Denn anders als alle anderen Tintenfischarten jagt dieser keine lebende Beute, sondern ist ein Aas- und Resteverwerter. Das haben Forscher aus den USA herausgefunden. Im Fachmagazin "Proceedings of the Royal Society B" schreiben sie, dass er etwa organische Überreste kleiner Wassertiere oder Algen verspeise. Diese Ernährung sei einzigartig unter den Kopffüßern.

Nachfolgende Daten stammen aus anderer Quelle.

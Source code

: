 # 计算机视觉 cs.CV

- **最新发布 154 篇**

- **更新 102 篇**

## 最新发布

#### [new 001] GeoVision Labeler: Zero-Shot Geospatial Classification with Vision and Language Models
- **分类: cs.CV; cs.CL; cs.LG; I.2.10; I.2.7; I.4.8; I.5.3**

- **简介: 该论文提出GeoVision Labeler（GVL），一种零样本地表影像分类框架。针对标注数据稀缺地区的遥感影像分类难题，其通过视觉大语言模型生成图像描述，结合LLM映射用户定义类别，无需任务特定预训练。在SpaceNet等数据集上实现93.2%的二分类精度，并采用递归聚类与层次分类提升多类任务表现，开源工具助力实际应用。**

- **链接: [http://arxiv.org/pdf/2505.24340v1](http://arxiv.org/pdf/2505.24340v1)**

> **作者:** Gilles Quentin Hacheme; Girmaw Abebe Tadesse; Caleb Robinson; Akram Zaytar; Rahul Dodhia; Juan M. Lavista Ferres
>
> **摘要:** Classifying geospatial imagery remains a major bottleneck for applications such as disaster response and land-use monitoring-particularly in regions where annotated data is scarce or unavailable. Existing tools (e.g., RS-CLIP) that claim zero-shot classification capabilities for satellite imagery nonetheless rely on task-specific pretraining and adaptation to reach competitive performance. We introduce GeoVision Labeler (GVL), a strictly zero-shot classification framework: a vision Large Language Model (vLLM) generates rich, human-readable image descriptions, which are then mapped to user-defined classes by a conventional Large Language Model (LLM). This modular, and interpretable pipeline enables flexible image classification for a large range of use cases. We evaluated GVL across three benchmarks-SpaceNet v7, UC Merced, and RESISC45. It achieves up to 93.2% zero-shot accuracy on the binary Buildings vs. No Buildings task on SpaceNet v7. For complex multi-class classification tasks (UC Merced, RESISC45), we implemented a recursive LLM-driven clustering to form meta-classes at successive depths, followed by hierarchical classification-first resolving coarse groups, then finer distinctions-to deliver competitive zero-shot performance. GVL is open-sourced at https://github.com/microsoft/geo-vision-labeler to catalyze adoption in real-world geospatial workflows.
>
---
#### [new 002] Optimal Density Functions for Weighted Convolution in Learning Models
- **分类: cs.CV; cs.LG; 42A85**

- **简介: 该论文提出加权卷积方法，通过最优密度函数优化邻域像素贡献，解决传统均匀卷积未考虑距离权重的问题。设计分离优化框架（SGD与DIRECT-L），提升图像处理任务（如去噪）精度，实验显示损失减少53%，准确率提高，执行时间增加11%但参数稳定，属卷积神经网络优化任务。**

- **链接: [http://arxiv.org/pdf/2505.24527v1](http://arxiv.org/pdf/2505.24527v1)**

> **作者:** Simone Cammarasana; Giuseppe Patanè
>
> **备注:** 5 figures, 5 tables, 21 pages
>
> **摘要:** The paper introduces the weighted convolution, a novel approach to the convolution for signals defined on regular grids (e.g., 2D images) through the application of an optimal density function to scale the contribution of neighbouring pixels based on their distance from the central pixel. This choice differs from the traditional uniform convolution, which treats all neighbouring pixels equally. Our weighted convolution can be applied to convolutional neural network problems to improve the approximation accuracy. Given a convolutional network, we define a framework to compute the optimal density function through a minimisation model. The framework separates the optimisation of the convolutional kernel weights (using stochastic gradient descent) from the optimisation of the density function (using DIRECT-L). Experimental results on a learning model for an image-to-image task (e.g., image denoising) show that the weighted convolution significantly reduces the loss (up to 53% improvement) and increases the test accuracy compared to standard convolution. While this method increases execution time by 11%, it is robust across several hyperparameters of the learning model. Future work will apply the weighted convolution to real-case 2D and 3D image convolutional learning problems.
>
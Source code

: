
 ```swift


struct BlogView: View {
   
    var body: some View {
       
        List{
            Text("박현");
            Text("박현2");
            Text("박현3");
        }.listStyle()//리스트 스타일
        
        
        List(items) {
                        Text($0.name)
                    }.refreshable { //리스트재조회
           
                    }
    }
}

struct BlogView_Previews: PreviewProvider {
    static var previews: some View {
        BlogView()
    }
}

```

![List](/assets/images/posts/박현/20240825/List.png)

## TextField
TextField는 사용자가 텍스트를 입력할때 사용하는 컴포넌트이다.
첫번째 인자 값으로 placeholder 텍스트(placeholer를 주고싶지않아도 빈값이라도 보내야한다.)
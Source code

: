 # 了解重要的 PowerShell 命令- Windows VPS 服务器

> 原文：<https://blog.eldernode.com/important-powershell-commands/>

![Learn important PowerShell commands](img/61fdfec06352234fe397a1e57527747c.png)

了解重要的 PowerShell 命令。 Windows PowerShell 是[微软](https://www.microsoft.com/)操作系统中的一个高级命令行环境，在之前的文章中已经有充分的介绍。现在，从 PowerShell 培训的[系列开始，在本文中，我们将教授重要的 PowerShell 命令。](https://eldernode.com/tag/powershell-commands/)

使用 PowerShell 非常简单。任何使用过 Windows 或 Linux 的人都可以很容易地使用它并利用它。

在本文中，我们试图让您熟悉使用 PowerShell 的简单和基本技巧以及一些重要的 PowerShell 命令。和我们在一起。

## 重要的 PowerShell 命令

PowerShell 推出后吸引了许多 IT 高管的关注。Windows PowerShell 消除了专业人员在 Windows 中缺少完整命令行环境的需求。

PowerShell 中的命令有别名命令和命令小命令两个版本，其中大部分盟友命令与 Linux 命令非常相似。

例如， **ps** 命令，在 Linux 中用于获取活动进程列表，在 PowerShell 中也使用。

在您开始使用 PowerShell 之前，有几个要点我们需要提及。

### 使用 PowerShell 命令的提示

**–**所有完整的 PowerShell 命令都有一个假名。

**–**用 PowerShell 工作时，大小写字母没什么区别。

Damit habe sich der Fisch auf den Lebensraum der besonders sauerstoffarmen und dünn besiedelten Regionen der Tiefsee spezialisiert.
Nach Ansicht der Biologen ist die Ernährungsweise auch der Grund für die großen Augen des Tieres. Diese machten mit rund zwei Zentimetern Durchmesser fast ein Sechstel der Körperlänge aus. Der Grund ist offenbar, dass die herabsinkenden Fisch- und Algenreste oft leuchtende Bakterien enthalten. Diese seien in der Dunkelheit des Meeres erst mit Hilfe der großen Augen erkennbar.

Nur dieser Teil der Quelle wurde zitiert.